• RECORDS TO USE:
··········

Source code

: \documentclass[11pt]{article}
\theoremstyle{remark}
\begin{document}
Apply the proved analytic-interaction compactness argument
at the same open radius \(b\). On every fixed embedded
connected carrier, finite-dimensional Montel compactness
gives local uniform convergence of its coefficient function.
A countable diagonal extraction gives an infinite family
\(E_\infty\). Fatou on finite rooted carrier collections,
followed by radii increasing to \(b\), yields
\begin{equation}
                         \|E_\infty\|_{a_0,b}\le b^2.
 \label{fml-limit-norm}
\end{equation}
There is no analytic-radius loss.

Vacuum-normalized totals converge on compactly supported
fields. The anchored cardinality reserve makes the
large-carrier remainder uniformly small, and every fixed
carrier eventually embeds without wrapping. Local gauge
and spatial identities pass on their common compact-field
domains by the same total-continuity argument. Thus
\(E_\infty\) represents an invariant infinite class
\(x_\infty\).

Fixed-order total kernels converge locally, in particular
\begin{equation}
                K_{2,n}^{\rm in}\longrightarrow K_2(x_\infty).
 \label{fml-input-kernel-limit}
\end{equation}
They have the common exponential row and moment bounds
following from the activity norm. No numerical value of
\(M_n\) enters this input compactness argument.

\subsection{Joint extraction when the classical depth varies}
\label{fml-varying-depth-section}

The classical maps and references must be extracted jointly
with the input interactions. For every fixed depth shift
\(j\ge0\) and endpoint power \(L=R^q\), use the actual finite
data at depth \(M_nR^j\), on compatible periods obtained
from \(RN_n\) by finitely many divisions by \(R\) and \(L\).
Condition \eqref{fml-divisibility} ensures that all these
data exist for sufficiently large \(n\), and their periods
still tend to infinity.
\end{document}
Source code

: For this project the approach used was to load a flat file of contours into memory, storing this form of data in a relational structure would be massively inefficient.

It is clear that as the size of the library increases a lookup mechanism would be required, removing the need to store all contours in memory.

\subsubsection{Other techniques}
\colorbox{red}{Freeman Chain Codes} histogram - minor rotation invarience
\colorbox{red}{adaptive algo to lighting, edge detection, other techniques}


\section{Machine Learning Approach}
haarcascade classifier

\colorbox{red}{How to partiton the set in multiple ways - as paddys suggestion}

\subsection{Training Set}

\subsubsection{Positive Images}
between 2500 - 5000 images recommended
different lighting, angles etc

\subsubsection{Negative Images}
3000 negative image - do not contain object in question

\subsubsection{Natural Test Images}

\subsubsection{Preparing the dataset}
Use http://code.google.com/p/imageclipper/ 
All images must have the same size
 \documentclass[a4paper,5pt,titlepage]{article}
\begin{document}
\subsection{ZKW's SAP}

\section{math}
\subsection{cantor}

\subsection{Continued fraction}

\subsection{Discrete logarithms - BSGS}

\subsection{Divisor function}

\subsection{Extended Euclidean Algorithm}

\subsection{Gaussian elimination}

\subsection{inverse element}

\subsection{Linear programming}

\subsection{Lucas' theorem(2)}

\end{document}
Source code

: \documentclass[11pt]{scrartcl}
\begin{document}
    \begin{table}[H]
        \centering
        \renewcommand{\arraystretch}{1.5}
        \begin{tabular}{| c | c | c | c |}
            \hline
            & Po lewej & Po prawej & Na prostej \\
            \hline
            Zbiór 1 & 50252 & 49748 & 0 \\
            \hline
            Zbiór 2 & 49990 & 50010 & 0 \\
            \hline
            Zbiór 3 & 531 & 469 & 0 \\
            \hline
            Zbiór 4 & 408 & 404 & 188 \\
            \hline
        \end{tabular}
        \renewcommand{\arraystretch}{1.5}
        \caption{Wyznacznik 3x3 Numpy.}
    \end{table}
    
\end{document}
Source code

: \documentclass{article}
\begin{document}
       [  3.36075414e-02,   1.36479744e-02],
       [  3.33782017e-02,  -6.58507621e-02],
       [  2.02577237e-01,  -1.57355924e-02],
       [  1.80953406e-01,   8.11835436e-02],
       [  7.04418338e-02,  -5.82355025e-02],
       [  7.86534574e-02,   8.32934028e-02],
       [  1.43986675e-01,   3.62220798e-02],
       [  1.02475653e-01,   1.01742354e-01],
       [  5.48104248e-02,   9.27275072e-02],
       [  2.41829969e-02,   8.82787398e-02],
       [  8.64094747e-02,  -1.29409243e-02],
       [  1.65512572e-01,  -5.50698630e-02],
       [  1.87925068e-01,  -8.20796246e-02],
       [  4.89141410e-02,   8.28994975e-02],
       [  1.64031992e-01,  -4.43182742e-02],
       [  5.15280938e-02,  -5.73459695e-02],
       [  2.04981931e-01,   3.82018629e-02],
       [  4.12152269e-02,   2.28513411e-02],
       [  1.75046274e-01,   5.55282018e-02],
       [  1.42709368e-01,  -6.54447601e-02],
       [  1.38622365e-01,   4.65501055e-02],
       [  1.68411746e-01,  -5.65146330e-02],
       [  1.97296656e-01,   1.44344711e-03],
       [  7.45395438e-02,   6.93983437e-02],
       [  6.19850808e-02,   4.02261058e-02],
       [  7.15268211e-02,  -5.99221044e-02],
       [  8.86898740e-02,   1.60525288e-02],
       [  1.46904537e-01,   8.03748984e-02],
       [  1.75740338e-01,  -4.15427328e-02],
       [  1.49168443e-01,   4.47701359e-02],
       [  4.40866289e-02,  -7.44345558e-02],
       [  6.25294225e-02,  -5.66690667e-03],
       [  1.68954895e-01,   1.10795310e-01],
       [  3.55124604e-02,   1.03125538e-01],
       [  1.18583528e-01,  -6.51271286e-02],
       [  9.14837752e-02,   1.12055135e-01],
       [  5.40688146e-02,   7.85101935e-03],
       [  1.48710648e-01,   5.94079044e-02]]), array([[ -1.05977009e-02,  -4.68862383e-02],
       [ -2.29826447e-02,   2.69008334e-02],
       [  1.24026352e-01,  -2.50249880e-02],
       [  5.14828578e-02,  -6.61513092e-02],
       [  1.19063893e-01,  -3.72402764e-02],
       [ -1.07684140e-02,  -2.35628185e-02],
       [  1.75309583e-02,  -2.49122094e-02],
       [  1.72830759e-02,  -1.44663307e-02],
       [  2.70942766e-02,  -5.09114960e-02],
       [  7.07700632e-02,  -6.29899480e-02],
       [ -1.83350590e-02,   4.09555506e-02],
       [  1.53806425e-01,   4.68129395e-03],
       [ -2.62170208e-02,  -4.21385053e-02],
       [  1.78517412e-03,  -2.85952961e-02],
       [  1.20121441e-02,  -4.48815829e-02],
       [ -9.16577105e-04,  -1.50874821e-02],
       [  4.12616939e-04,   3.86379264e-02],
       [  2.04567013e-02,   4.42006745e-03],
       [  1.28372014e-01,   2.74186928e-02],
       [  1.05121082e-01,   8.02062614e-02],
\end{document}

··········

• EXERCISE INSTRUCTIONS:
The answer should contain only the lines from the first line of the entries through the line holding "following from the", each exactly as written.

• THE ANSWER:
Source code

: \documentclass[11pt]{article}
\theoremstyle{remark}
\begin{document}
Apply the proved analytic-interaction compactness argument
at the same open radius \(b\). On every fixed embedded
connected carrier, finite-dimensional Montel compactness
gives local uniform convergence of its coefficient function.
A countable diagonal extraction gives an infinite family
\(E_\infty\). Fatou on finite rooted carrier collections,
followed by radii increasing to \(b\), yields
\begin{equation}
                         \|E_\infty\|_{a_0,b}\le b^2.
 \label{fml-limit-norm}
\end{equation}
There is no analytic-radius loss.

Vacuum-normalized totals converge on compactly supported
fields. The anchored cardinality reserve makes the
large-carrier remainder uniformly small, and every fixed
carrier eventually embeds without wrapping. Local gauge
and spatial identities pass on their common compact-field
domains by the same total-continuity argument. Thus
\(E_\infty\) represents an invariant infinite class
\(x_\infty\).

Fixed-order total kernels converge locally, in particular
\begin{equation}
                K_{2,n}^{\rm in}\longrightarrow K_2(x_\infty).
 \label{fml-input-kernel-limit}
\end{equation}
They have the common exponential row and moment bounds
following from the activity norm. No numerical value of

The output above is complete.